Not all vampires grow fangs and sleep in coffins.
Occasionally, they're socially adjusted enough to have girlfriends and aspire to stardom, which is one way of describing the vampirism of a new film titled "Immortal." Created by two recent graduates of the University of North Carolina system, the film is done in a way that Francis Ford Coppola, Bram Stoker and Anne Rice probably never considered.
Walt Bost and Steve White met in the fall of 1993 while working together at Chapel Hill's Chelsea Theater. Their friendship and their common interest in filmmaking prompted them to begin thinking about a collaboration. "We talked about doing something really small together," Bost says. "It just kept getting bigger and bigger."

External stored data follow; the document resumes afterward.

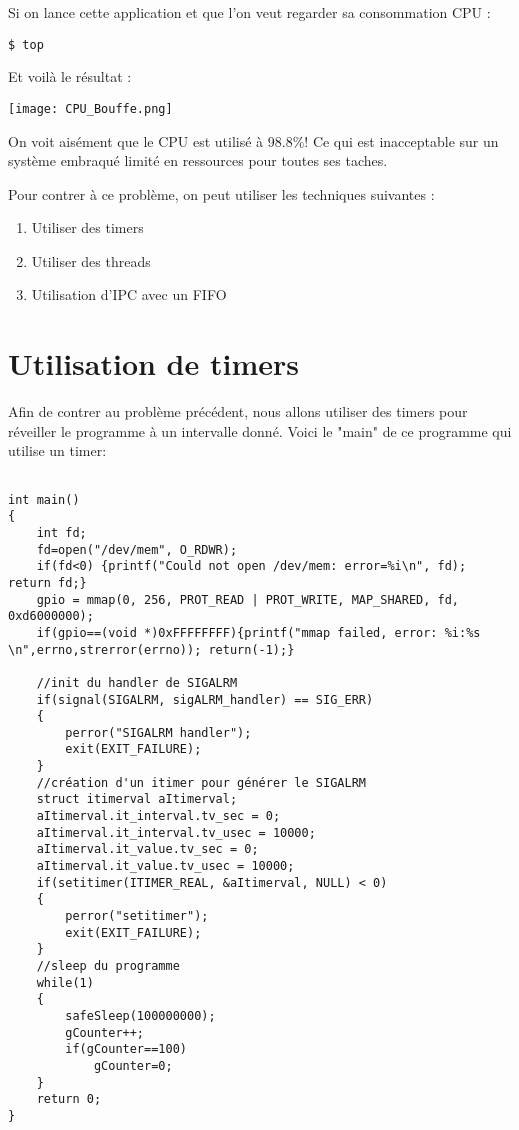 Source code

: Si on lance cette application et que l'on veut regarder sa consommation CPU :

\begin{lstlisting}[frame=single,style=Console]
$ top
\end{lstlisting}
\pagebreak Et voilà le résultat :


\begin{center} 
\hspace{12.45cm}
\texttt{[image: CPU\_Bouffe.png]}
\end{center}
\vspace{1cm}

On voit aisément que le CPU est utilisé à 98.8\%! Ce qui est  inacceptable sur un système embraqué limité en ressources pour toutes ses taches.

Pour contrer à ce problème, on peut utiliser les techniques suivantes :
\begin{enumerate}
\item Utiliser des timers
\item Utiliser des threads
\item Utilisation d'IPC avec un FIFO
\end{enumerate}


\section{Utilisation de timers}

Afin de contrer au problème précédent, nous allons utiliser des timers pour réveiller le programme à un intervalle donné. Voici le "main" de ce programme qui utilise un timer:

\begin{lstlisting}[frame=single,style=C]  % Start your code-block

int main()
{
	int fd;
	fd=open("/dev/mem", O_RDWR);
	if(fd<0) {printf("Could not open /dev/mem: error=%i\n", fd); return fd;}
	gpio = mmap(0, 256, PROT_READ | PROT_WRITE, MAP_SHARED, fd, 0xd6000000);
	if(gpio==(void *)0xFFFFFFFF){printf("mmap failed, error: %i:%s \n",errno,strerror(errno)); return(-1);}

	//init du handler de SIGALRM
	if(signal(SIGALRM, sigALRM_handler) == SIG_ERR)
	{
		perror("SIGALRM handler");
		exit(EXIT_FAILURE);
	}
	//création d'un itimer pour générer le SIGALRM
	struct itimerval aItimerval;
	aItimerval.it_interval.tv_sec = 0;
	aItimerval.it_interval.tv_usec = 10000;
	aItimerval.it_value.tv_sec = 0;
	aItimerval.it_value.tv_usec = 10000;
	if(setitimer(ITIMER_REAL, &aItimerval, NULL) < 0)
	{
		perror("setitimer");
		exit(EXIT_FAILURE);
	}
	//sleep du programme
	while(1)
	{
		safeSleep(100000000);
		gCounter++;
		if(gCounter==100)
			gCounter=0;
	}
	return 0;
}
\end{lstlisting}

Inspired by the release of "Interview with the Vampire," Bost and White decided to make their project a full-length feature film and capitalize on the huge appeal of vampire movies. "Vampire movies are always around and people are always going to see them," Bost says.
The catch, however, was that they weren't willing to use the industry standard vampire-movie formula. "The movie's not really about a vampire," Bost explains.
"When we decided to do a vampire picture we really wanted to do something different from what has always been done. We wanted to make our audiences think. We wanted it to say something," Bost says.
From the opening scene, the movie clearly focuses on one theme: addiction. "No one had really addressed a vampire-thing like an addiction," says Bost. "No one had ever explored the person that was the vampire and gone through what it was like, how it felt."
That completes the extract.